§ **Assignment**: When you reach the line containing "appear as duplicate text to search engines.", begin copying, and keep copying each line exactly until the listing ends.

§ **Exercise input**:
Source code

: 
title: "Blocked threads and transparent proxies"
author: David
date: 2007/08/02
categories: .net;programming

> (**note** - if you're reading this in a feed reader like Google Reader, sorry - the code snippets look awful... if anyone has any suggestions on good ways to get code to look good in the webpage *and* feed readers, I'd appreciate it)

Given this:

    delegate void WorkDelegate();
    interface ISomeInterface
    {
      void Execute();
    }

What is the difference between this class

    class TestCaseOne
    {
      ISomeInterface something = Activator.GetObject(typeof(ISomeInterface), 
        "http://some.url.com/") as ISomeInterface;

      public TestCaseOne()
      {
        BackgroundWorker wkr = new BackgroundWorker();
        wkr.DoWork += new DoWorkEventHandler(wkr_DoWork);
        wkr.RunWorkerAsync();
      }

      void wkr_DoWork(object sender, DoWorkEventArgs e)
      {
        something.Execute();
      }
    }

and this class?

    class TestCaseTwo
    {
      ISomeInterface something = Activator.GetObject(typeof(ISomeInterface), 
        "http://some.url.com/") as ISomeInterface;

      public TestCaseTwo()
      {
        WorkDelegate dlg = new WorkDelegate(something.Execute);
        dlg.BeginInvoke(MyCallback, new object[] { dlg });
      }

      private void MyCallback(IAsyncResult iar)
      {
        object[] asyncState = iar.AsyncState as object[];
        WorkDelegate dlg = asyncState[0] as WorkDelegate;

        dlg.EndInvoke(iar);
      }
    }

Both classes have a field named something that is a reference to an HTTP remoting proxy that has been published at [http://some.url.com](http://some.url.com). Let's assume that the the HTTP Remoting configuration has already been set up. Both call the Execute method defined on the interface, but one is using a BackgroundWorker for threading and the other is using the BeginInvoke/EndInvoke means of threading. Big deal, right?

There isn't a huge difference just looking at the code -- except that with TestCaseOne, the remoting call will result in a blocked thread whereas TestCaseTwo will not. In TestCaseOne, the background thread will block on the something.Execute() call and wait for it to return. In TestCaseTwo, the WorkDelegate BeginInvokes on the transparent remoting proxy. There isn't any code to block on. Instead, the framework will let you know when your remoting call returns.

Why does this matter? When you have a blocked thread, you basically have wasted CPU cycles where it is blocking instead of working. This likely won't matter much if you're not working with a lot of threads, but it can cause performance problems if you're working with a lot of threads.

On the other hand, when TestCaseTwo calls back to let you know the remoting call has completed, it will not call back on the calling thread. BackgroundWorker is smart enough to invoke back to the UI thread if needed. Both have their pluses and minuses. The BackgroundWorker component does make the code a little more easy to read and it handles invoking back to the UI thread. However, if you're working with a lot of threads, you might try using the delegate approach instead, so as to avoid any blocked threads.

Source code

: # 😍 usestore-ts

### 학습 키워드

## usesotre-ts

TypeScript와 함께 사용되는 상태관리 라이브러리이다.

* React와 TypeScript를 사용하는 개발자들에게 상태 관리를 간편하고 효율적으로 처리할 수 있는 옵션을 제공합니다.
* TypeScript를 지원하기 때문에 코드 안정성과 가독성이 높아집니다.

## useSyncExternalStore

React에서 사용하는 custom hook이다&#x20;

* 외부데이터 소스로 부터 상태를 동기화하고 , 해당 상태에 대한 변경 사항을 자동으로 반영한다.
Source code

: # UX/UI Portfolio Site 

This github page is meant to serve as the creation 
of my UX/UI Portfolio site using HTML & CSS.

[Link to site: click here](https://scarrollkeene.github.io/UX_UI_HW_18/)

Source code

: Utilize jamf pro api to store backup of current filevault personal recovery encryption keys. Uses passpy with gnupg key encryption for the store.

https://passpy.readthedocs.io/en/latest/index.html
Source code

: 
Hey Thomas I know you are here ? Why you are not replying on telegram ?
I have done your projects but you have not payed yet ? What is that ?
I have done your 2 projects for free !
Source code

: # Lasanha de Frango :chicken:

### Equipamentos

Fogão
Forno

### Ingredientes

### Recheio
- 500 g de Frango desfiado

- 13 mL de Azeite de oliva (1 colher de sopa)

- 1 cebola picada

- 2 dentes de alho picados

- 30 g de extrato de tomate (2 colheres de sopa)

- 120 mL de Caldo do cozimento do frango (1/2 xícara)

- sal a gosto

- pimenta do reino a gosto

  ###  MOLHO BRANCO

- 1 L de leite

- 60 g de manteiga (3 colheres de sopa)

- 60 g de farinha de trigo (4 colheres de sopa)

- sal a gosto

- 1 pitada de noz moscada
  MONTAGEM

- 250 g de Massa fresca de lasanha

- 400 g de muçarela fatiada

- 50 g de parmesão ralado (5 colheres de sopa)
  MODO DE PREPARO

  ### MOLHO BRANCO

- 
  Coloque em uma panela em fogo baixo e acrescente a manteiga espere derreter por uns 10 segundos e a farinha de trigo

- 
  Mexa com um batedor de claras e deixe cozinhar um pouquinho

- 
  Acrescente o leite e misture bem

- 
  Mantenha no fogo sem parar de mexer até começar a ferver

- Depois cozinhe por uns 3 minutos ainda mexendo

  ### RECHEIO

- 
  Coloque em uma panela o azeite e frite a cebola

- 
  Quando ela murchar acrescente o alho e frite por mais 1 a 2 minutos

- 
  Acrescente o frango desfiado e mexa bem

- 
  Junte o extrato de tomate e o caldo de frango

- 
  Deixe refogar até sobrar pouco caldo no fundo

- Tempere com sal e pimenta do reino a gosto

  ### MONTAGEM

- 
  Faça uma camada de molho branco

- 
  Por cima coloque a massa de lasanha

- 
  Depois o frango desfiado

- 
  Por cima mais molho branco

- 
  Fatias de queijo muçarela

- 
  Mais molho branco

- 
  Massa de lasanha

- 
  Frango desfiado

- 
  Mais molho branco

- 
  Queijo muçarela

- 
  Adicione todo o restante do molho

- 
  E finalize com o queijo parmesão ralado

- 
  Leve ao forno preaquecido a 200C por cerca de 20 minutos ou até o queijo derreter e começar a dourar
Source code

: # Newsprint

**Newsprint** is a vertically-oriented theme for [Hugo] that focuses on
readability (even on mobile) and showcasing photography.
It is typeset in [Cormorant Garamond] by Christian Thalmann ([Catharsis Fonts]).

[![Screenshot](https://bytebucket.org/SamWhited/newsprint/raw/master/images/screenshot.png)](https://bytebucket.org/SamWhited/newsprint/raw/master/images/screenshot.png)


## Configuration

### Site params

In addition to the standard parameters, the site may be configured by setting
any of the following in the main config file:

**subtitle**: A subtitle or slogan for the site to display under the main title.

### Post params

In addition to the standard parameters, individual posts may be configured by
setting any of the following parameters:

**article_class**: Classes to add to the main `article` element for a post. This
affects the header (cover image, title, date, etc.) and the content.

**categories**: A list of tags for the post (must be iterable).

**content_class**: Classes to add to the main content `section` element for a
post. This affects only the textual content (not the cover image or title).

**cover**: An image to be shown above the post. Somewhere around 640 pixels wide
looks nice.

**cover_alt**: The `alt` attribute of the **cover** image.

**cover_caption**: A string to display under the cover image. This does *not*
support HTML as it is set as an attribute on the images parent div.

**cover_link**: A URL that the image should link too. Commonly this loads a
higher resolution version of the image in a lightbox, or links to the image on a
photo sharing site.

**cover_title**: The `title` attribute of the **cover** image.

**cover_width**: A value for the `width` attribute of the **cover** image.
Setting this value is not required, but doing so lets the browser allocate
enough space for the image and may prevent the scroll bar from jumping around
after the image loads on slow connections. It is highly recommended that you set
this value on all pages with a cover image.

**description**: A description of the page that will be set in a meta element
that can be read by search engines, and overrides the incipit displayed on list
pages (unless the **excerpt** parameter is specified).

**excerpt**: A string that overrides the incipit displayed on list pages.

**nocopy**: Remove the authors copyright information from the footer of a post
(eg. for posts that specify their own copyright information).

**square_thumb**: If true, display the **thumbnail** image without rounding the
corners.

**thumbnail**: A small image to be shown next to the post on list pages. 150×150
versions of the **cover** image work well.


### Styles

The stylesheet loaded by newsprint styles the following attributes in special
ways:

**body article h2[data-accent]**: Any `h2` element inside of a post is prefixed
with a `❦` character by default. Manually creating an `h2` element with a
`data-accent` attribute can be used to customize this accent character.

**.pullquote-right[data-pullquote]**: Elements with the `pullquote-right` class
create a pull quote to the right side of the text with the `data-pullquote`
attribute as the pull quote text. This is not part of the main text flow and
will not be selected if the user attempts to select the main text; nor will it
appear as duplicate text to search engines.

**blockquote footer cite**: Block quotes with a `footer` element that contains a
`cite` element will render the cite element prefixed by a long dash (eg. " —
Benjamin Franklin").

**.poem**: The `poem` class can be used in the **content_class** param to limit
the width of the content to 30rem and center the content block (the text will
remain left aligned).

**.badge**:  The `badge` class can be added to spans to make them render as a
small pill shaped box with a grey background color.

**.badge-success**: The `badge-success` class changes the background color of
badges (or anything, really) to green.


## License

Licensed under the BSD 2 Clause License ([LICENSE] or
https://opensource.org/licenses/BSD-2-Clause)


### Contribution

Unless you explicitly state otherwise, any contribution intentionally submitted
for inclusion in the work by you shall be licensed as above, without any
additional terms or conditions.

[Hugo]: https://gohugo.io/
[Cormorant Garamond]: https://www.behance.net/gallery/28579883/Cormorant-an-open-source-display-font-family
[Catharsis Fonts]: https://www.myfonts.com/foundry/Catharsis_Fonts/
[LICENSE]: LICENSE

§ **Task solution**:
appear as duplicate text to search engines.

**blockquote footer cite**: Block quotes with a `footer` element that contains a
`cite` element will render the cite element prefixed by a long dash (eg. " —
Benjamin Franklin").

**.poem**: The `poem` class can be used in the **content_class** param to limit
the width of the content to 30rem and center the content block (the text will
remain left aligned).

**.badge**:  The `badge` class can be added to spans to make them render as a
small pill shaped box with a grey background color.

**.badge-success**: The `badge-success` class changes the background color of
badges (or anything, really) to green.


## License

Licensed under the BSD 2 Clause License ([LICENSE] or
https://opensource.org/licenses/BSD-2-Clause)


### Contribution

Unless you explicitly state otherwise, any contribution intentionally submitted
for inclusion in the work by you shall be licensed as above, without any
additional terms or conditions.

[Hugo]: https://gohugo.io/
[Cormorant Garamond]: https://www.behance.net/gallery/28579883/Cormorant-an-open-source-display-font-family
[Catharsis Fonts]: https://www.myfonts.com/foundry/Catharsis_Fonts/
[LICENSE]: LICENSE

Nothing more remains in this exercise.